HTML Tidy  5.6.0
The HTACG Tidy HTML Project
The LibTidy API and Namespacing

Introduction

If you're just getting started working with LibTidy, some of the design choices may seem overwhelming if you're not a seasoned C veteran. Hopefully this article will give a decent overview, encouraging you to explore and contribute to the LibTidy code.

This article will discuss briefly:

  • How LibTidy achieves namespacing in C
  • Explanations for some of the bizzarre, do-nothing macros.
  • Opaque types
  • How to add new functions to the LibTidy API.

Namespacing

The C language does not support built in namespacing, but it is subject to namespace collision, especially when a library is statically linked. LibTidy tries to get around this by making a compromise between human-readable names and making the names random enough to avoid a collision.
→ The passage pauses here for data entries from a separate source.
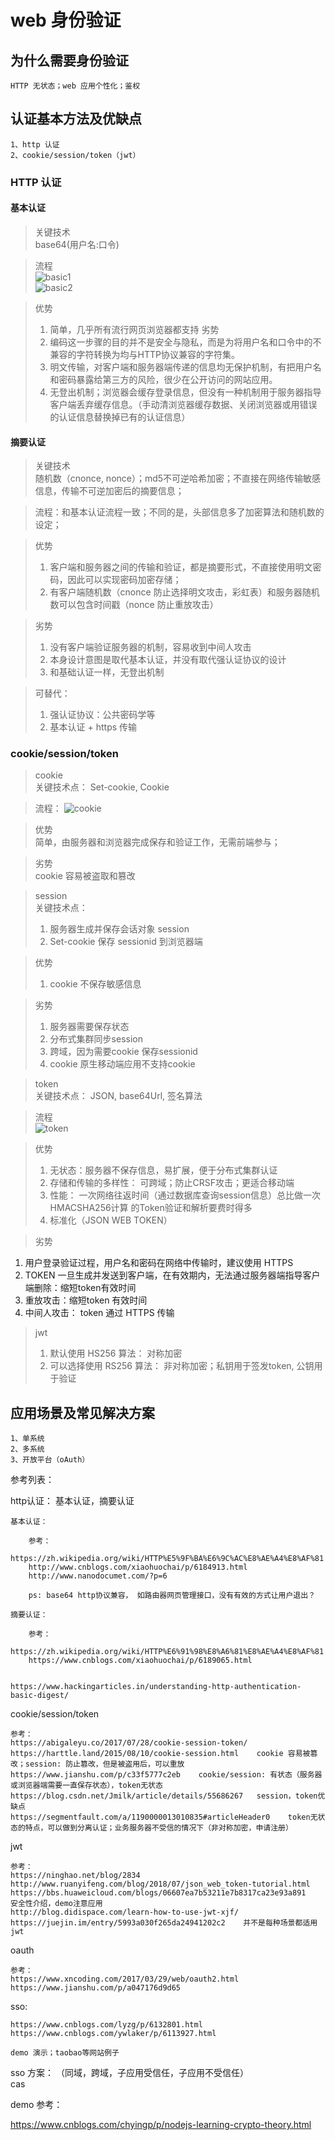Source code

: # web 身份验证   

## 为什么需要身份验证   

    HTTP 无状态；web 应用个性化；鉴权

## 认证基本方法及优缺点  

    1、http 认证   
    2、cookie/session/token（jwt）   

### HTTP 认证

#### 基本认证   
> 关键技术  
> base64(用户名:口令)   

> 流程   
![basic1](./basic1.jpg)  
![basic2](./basic2.jpg)

> 优势  
> 1. 简单，几乎所有流行网页浏览器都支持
> 劣势   
> 1. 编码这一步骤的目的并不是安全与隐私，而是为将用户名和口令中的不兼容的字符转换为均与HTTP协议兼容的字符集。
> 2. 明文传输，对客户端和服务器端传递的信息均无保护机制，有把用户名和密码暴露给第三方的风险，很少在公开访问的网站应用。  
> 3. 无登出机制；浏览器会缓存登录信息，但没有一种机制用于服务器指导客户端丢弃缓存信息。（手动清浏览器缓存数据、关闭浏览器或用错误的认证信息替换掉已有的认证信息）

#### 摘要认证   
> 关键技术  
> 随机数（cnonce, nonce）；md5不可逆哈希加密；不直接在网络传输敏感信息，传输不可逆加密后的摘要信息；

> 流程：和基本认证流程一致；不同的是，头部信息多了加密算法和随机数的设定；

> 优势 
> 1. 客户端和服务器之间的传输和验证，都是摘要形式，不直接使用明文密码，因此可以实现密码加密存储；  
> 2. 有客户端随机数（cnonce 防止选择明文攻击，彩虹表）和服务器随机数可以包含时间戳（nonce 防止重放攻击）  

> 劣势
> 1. 没有客户端验证服务器的机制，容易收到中间人攻击   
> 2. 本身设计意图是取代基本认证，并没有取代强认证协议的设计   
> 3. 和基础认证一样，无登出机制  

> 可替代：   
> 1. 强认证协议：公共密码学等    
> 2. 基本认证 + https 传输

### cookie/session/token    

> cookie      
> 关键技术点： Set-cookie, Cookie    

> 流程： 
![cookie](./cookie.png)   

> 优势  
> 简单，由服务器和浏览器完成保存和验证工作，无需前端参与；

> 劣势  
> cookie 容易被盗取和篡改  

> session   
> 关键技术点： 
> 1. 服务器生成并保存会话对象 session   
> 2. Set-cookie 保存 sessionid 到浏览器端  

> 优势  
> 1. cookie 不保存敏感信息   

> 劣势   
> 1. 服务器需要保存状态   
> 2. 分布式集群同步session   
> 3. 跨域，因为需要cookie 保存sessionid    
> 4. cookie 原生移动端应用不支持cookie      

> token      
> 关键技术点： JSON, base64Url, 签名算法   

> 流程  
![token](./token.png) 

> 优势   
> 1. 无状态：服务器不保存信息，易扩展，便于分布式集群认证   
> 2. 存储和传输的多样性： 可跨域；防止CRSF攻击；更适合移动端   
> 3. 性能： 一次网络往返时间（通过数据库查询session信息）总比做一次HMACSHA256计算 的Token验证和解析要费时得多   
> 4. 标准化（JSON WEB TOKEN）

> 劣势  
1. 用户登录验证过程，用户名和密码在网络中传输时，建议使用 HTTPS   
2. TOKEN 一旦生成并发送到客户端，在有效期内，无法通过服务器端指导客户端删除：缩短token有效时间   
3. 重放攻击：缩短token 有效时间   
4. 中间人攻击： token 通过 HTTPS 传输   

> jwt  
> 1. 默认使用 HS256 算法： 对称加密   
> 2. 可以选择使用 RS256 算法： 非对称加密；私钥用于签发token, 公钥用于验证   


## 应用场景及常见解决方案  

    1、单系统     
    2、多系统   
    3、开放平台（oAuth）    



参考列表：   

http认证： 基本认证，摘要认证  

    基本认证： 

        参考：
        https://zh.wikipedia.org/wiki/HTTP%E5%9F%BA%E6%9C%AC%E8%AE%A4%E8%AF%81   
        http://www.cnblogs.com/xiaohuochai/p/6184913.html  
        http://www.nanodocumet.com/?p=6  

        ps: base64 http协议兼容， 如路由器网页管理接口，没有有效的方式让用户退出？

    摘要认证：    

        参考：
        https://zh.wikipedia.org/wiki/HTTP%E6%91%98%E8%A6%81%E8%AE%A4%E8%AF%81    
        https://www.cnblogs.com/xiaohuochai/p/6189065.html


    https://www.hackingarticles.in/understanding-http-authentication-basic-digest/


cookie/session/token 

    参考：   
    https://abigaleyu.co/2017/07/28/cookie-session-token/    
    https://harttle.land/2015/08/10/cookie-session.html    cookie 容易被篡改；session: 防止篡改，但是被盗用后，可以重放   
    https://www.jianshu.com/p/c33f5777c2eb    cookie/session: 有状态（服务器或浏览器端需要一直保存状态），token无状态  
    https://blog.csdn.net/Jmilk/article/details/55686267   session，token优缺点   
    https://segmentfault.com/a/1190000013010835#articleHeader0    token无状态的特点，可以做到分离认证；业务服务器不受信的情况下（非对称加密，申请注册）


jwt

    参考：   
    https://ninghao.net/blog/2834    
    http://www.ruanyifeng.com/blog/2018/07/json_web_token-tutorial.html     
    https://bbs.huaweicloud.com/blogs/06607ea7b53211e7b8317ca23e93a891   安全性介绍，demo注意应用  
    http://blog.didispace.com/learn-how-to-use-jwt-xjf/   
    https://juejin.im/entry/5993a030f265da24941202c2    并不是每种场景都适用jwt   


oauth   

    参考：  
    https://www.xncoding.com/2017/03/29/web/oauth2.html  
    https://www.jianshu.com/p/a047176d9d65   


sso:    

    https://www.cnblogs.com/lyzg/p/6132801.html   
    https://www.cnblogs.com/ywlaker/p/6113927.html    

    demo 演示；taobao等网站例子    

sso 方案： （同域，跨域，子应用受信任，子应用不受信任）   
cas


demo 参考：   

https://www.cnblogs.com/chyingp/p/nodejs-learning-crypto-theory.html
As you browse Tidy's code, you'll notice many uses of a macro function – TY_() – applied to the function names of non-static functions. The preprocessor thus resolves all of these function names to prvTidyFunction, thus ensuring a clear namespace and avoiding the possibility of collisions (unless some other library has thoughtlessly borrowed our prefix for the same). For example, TY_(getNextOptionPick) will resolve to prvTidygetNextOptionPick when compiled.

Of course, static functions are immune to the issue of namespace pollution, so in general you will really only use this technique for functions that must be accessible from outside of your new file, such as functions that you want to expose to the API.

Macros for documentation

TIDY_EXPORT and TIDY_CALL are defined to be NULL, i.e., when compiled they resolve to nothing. These are used exclusively for documenting functions that are part of the API defined in tidy.h and the implementation in tidylib.c. For example, in tidy.h:

1 TIDY_EXPORT TidyIterator TIDY_CALL getWindowsLanguageList();

The TIDY_EXPORT call clearly indicates that this function prototype is meant to be exported from the API, and TIDY_CALL clearly indicates that the function is called from within LibTidy.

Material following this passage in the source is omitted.